# Bacony-goodness ABTs



## sumosmoke (Sep 1, 2008)

At Pineywood's house this weekend, Seboke gave both of us a hands-on tutorial on making abts. After seeing how easy it was to make the filler I realized it was time to quit dragging my feet on making these tasty treats!

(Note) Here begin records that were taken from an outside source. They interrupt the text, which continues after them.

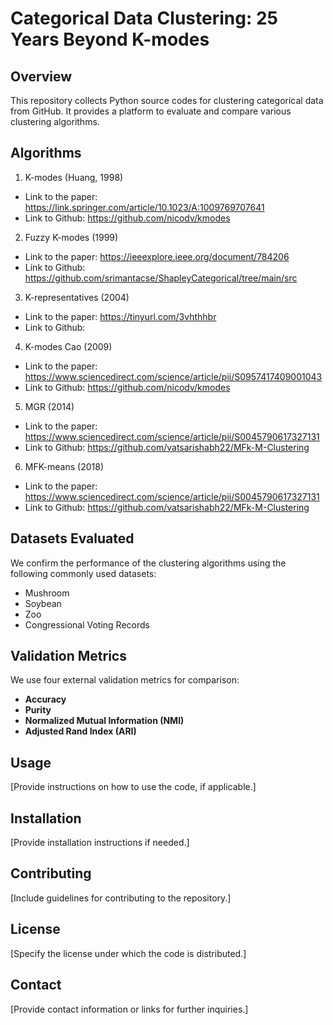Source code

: # Categorical Data Clustering: 25 Years Beyond K-modes

## Overview
This repository collects Python source codes for clustering categorical data from GitHub. It provides a platform to evaluate and compare various clustering algorithms.

## Algorithms
1. K-modes (Huang, 1998)
- Link to the paper: https://link.springer.com/article/10.1023/A:1009769707641
- Link to Github: https://github.com/nicodv/kmodes
2. Fuzzy K-modes (1999)
- Link to the paper: https://ieeexplore.ieee.org/document/784206
- Link to Github: https://github.com/srimantacse/ShapleyCategorical/tree/main/src
3. K-representatives (2004)
- Link to the paper: https://tinyurl.com/3vhthhbr
- Link to Github:
4. K-modes Cao (2009)
- Link to the paper: https://www.sciencedirect.com/science/article/pii/S0957417409001043
- Link to Github: https://github.com/nicodv/kmodes
5. MGR (2014)
- Link to the paper: https://www.sciencedirect.com/science/article/pii/S0045790617327131
- Link to Github: https://github.com/vatsarishabh22/MFk-M-Clustering
6. MFK-means (2018)
- Link to the paper: https://www.sciencedirect.com/science/article/pii/S0045790617327131
- Link to Github: https://github.com/vatsarishabh22/MFk-M-Clustering

## Datasets Evaluated
We confirm the performance of the clustering algorithms using the following commonly used datasets:
- Mushroom
- Soybean
- Zoo
- Congressional Voting Records

## Validation Metrics
We use four external validation metrics for comparison:
- **Accuracy**
- **Purity**
- **Normalized Mutual Information (NMI)**
- **Adjusted Rand Index (ARI)**

## Usage
[Provide instructions on how to use the code, if applicable.]

## Installation
[Provide installation instructions if needed.]

## Contributing
[Include guidelines for contributing to the repository.]

## License
[Specify the license under which the code is distributed.]

## Contact
[Provide contact information or links for further inquiries.]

If anything I learned from the prep at Jerry's house, it was to wear gloves when handling the japs 
	

	
	
		
		



		
			






 . 

My first batch of abt's were filled with the following:

1 - 8oz. pkg of cream cheese
1/4 cup of sour cream
1/2 green pepper - diced
3 cloves of garlic - diced
6 strips of cooked bacon - crumbled

These babies were topped with a slice of thick sliced bacon and off to the smoker for an oak-smoked infusion of flavor. Left them on there until the bacon was crisp and pulled them off. Not only did these suckers smell good, they tasted really good!! I've got to run out and get more japs as I've got plenty of filler left. I think the co-workers will like these ... 
	

	
	
		
		



		
		
	


	





.

Here's the qvue:

*Filler ingredients (minus the green pepper)
*

*Mixed up filler
*

*Stuffed and on the smoker
*

*Tasty finished results
*


----------



## desertlites (Sep 1, 2008)

yumm sounds like a grand time Laurel-never had peaches &cream in a ABT.


----------



## sumosmoke (Sep 1, 2008)

Thanks Bob 
	

	
	
		
		



		
		
	


	





 The peaches were not included in the filler. Just had those sitting in the background.


----------



## supervman (Sep 1, 2008)

YIPES! 
That looks SMOKIN! :) 
V


----------



## werdwolf (Sep 1, 2008)

Looks great, Think I'll have to make some tomorrow if there's time.


----------



## richtee (Sep 1, 2008)

Tasty li'l buggers eh?  :{) Yum!


----------



## flash (Sep 1, 2008)

Well if Piney figured them out, i know you should be able too.


----------



## earache_my_eye (Sep 1, 2008)

Looks fantastic, Laurel!!  One other thing you can do, per Walking Dude's instructions, is to partially cook your bacon....maybe a minute per side.....you'll get crispier bacon without withering away the japs.

NICE JOB!!!   
	

	
	
		
		



		
		
	


	





L8r,
Eric


----------



## pineywoods (Sep 1, 2008)

Looks great and I know they were good. Just to prove to Flash I can follow directions I am gonna post Qview of mine too. Since we learned together we should post together


----------



## sumosmoke (Sep 1, 2008)

The two big ones wrapped in the green pepper ... they could dunk some chips in the filler and eat the pepper later one. All of them look great, Jerry!


----------



## pineywoods (Sep 2, 2008)

Figured the "I won't try it it'll be spicy" wife and daughter could do the bell peppers.


----------



## seboke (Sep 3, 2008)

Glad to have been a little inspiration on you both!  Sad to say that I made my own batch Monday, but I did not take any pics 
	

	
	
		
		



		
		
	


	





.


----------